Sí, cuando canta «Yo sigo siendo aquel» es que realmente lo siente así, porque si no se lo cree él, ¿quién se lo va a creer? Aunque le cueste llegar a las cumbres vocales que antes superaba sin aparente esfuerzo y sus interminables paseos no alcancen el recorrido de antaño, le sobran fuerzas para robarle parte de su alma a Carlos Gardel -¿sacrilegio?- en «Nostalgias» y acabar sentado al piano y espantarse de su propia imagen en «Frente al espejo», un momento en que la interpretación es igual de necesaria que el recitado. Y se indigna, increpa al público, hace que nos levantemos sin que nos lo pida nadie y que coreemos estrofas que acabamos de aprendernos, vuelve a irse sin dar explicaciones, deja que su banda se explaye como debe y busca su momento apoteósico con el «Escándalo» que supone nuestra mera presencia ante él.

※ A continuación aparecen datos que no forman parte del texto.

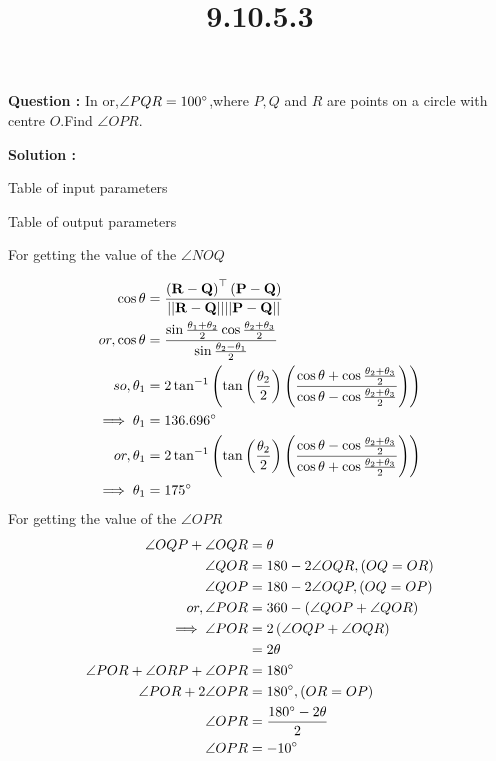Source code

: \documentclass[12pt]{article}
\let\vec\mathbf
\providecommand{\brak}[1]{\ensuremath{\left(#1\right)}}
\providecommand{\norm}[1]{\ensuremath{\lvert|#1\rvert|}}
\begin{document}
\title{\textbf{9.10.5.3}}
\date{}
\maketitle
\textbf{Question :} In  or,$\angle PQR = 100\degree$,where $P,Q$ and $R$ are points on a circle with centre $O$.Find $\angle OPR$.

\textbf{Solution :}
\begin{table}[H]
    \centering
    
    \caption{Table of input parameters}
    \label{tab:tab:1}
\end{table}

\begin{table}[H]
    \centering
    
    \caption{Table of output parameters}
    \label{tab:tab:2}
\end{table}

For getting the value of the $\angle NOQ$

\begin{align}
    \cos{\theta}&=\frac{\brak{\vec{R-Q}}^{\top}\brak{\vec{P-Q}}}{\vec{\norm{R-Q}\norm{P-Q}}}\\
    or,\cos{\theta}&=\frac{\sin{\frac{\theta_1+\theta_2}{2}}\cos{\frac{\theta_2+\theta_3}{2}}}{\sin{\frac{\theta_2-\theta_1}{2}}}\\
    so,\theta_1&=2\tan^{-1}\brak{\tan\brak{{\frac{\theta_2}{2}}}\brak{\frac{\cos{\theta}+\cos{\frac{\theta_2+\theta_3}{2}}}{\cos{\theta}-\cos{\frac{\theta_2+\theta_3}{2}}}}}\\
    \implies \theta_1&=136.696\degree\\
    or,\theta_1&=2\tan^{-1}\brak{\tan\brak{{\frac{\theta_2}{2}}}\brak{\frac{\cos{\theta}-\cos{\frac{\theta_2+\theta_3}{2}}}{\cos{\theta}+\cos{\frac{\theta_2+\theta_3}{2}}}}}\\
    \implies \theta_1&=175\degree\\
\end{align}
For getting the value of the $\angle OPR$
\begin{align}
    \angle OQP +\angle OQR &=\theta\\
    \angle QOR &=180-2\angle OQR,\brak{OQ=OR}\\
        \angle QOP &=180-2\angle OQP,\brak{OQ=OP}\\
        or,\angle POR &= 360-\brak{\angle QOP+\angle QOR}\\
        \implies \angle POR &= 2\brak{\angle OQP +\angle OQR}\\
        &=2\theta\\
    \angle POR +\angle ORP +\angle OPR &= 180\degree\\
    \angle POR +2\angle OPR&= 180\degree, \brak{OR=OP}\\
\angle OPR &= \frac{180\degree-2\theta}{2}\\
 \angle OPR &=-10\degree
 \end{align}
\end{document}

Rendidos ante un espectáculo que no parece tener final, comprobamos que ya son casi tres horas las que han pasado sin que miremos la pantalla del móvil más que para encender puntualmente la cámara que inmortalizará el gran momento cada quince minutos y que el septuagenario hombre de negro no da señales de cansancio. Es más, creo que podría estar ahí un par de días seguidos sin despeinarse, quitándose la chaqueta y la corbata una y mil veces, y no pediríamos el libro de reclamaciones. Esto, lo que es hoy Raphael más allá de lo que representa, no es en absoluto ninguna broma, y parece mentira que sea ahora cuando esté sacándole todo el partido posible a unas canciones maltratadas desde tiempo inmemorial. Ahora, mientras escribo para describir lo que no se puede describir escribiendo, lo veo de nuevo acercándose, inesperadamente y por la espalda, para susurrar un «Como yo te amo» que ya es más nuestro que suyo. Y la gente, cinco generaciones unidas por un señor que se ha sobrepuesto a todo (debate entre la vida y la muerte incluido) y a todos, le devuelve la frase con un sutil «Ámame» que él, agradecido y engrandecido, convierte en eco hasta la próxima noche. Que será mañana, en cualquier ciudad y con otro público, que es el mismo en esencia.
Quiero ponerme prosaico para terminar la crónica de un triunfo anunciado, por lo que ruego comprensión, ahorrémonos las objeciones por demasiado obvias y vayamos al grano: Raphael es el puto amo.